# Pickup to flatbed conversion questions



## JD3430

My 550 has a steel flatbed.
I'd like to convert my F-350 XLT diesel to an aluminum flatbed. I love the access of a flatbed. The 350 bed sits so high, its almost useless. Like the looks, versatility and ease of access of the flatbed. A steel flatbed is 900lbs-too heavy. I like the aluminim beda at 400-500 a lot better, and NO rust. Also can be transferred to newer, used truck.
Have some backround and questions.
My pickup bed from the exterior view, the box itself looks good. There's zero visible rust and the paint still looks very good. Underneath, the crossmembers have some moderate rust that you expect to see on a 10yr old truck driven in areas where roads are salted.
There's no rust anywhere else. Tailgate: Previous owner put too much weight in middle of tailgate and lightly bowed it. The top edge of tailgate has light damage. The tailgate opens closes and locks fine, though. The bed also includes a bedliner.

Q: what is the bed worth ? I see new takeoff beds selling for $1,500-$2,000. I was thinking $750?

The rear step bumper is chrome and in excellent condition. What would it be worth? Was thinking $350?

I also have a BW turnover ball 30K gooseneck hitch. If I install a flatbed, I could continue to use it, OR I could remove it and sell it and buy a flatbed with a built in gooseneck hitch. Looks like the turnover ball hitch sells new for about $500. Sell used $200?
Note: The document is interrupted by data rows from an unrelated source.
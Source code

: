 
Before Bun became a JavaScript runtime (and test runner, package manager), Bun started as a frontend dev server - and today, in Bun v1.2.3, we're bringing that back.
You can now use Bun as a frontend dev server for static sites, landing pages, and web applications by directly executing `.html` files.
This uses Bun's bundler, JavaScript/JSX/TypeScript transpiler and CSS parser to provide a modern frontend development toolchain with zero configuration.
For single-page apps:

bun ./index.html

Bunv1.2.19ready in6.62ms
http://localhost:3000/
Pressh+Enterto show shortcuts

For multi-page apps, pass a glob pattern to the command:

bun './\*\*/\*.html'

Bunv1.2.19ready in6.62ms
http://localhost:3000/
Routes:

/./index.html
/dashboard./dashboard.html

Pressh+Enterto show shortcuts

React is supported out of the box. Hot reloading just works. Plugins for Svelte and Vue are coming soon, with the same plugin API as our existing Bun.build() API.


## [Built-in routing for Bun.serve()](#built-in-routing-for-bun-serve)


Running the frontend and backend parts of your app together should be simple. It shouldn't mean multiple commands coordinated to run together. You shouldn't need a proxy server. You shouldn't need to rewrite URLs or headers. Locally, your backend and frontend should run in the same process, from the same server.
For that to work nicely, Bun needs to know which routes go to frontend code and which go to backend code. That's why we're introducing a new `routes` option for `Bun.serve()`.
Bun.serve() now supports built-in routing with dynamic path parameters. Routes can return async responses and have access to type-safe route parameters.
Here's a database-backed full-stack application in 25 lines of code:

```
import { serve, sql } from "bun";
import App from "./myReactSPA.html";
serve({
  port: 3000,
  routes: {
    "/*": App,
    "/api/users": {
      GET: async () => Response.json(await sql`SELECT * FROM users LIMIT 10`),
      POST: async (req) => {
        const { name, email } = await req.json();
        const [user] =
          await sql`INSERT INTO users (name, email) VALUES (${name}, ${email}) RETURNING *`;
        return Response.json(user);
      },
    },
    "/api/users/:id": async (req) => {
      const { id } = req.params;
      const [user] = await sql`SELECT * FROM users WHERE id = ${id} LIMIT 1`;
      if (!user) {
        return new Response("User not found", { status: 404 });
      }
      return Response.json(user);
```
Q: Also thought of selling bed, bumper together for $1,000? Does that seem reasonable? Are they usually purchased together?

Now to the flatbed: Is there a brand anyone recommends? I have looked at 3-4 brands. My truck is older so I cant afford the high end ones and it wouldn't make sense on a truck worth maybe 15K. Looking at Aluma and Martin as they are fairly cheap at $2,000-$2,500. I think a lot of the bed manufacturers are "regional" so you may not have heard of them.
Has anyone owned one of these brands?
On the gooseneck hitch: I can leave the turnover ball in place and go with a door in the new flatbed to access it. However, I don't know how far down the ball will be. Im estimating the aluminum bed height at 6" above frame. The pickup bed sits about 2" above frame. The ball sits about 4" above bed, so the new aluminum bed door should barely cover the ball.
To be safe, I could order bed with a gooseneck frame, trough and ball built into the bed. A safer play, but $5-600 more.

Q: buy bed with gooseneck built in for 5-6 hundred more, or go with existing hitch (I'm leaning with existing hitch because Lord only knows what might happen when bolts are removed AND cost)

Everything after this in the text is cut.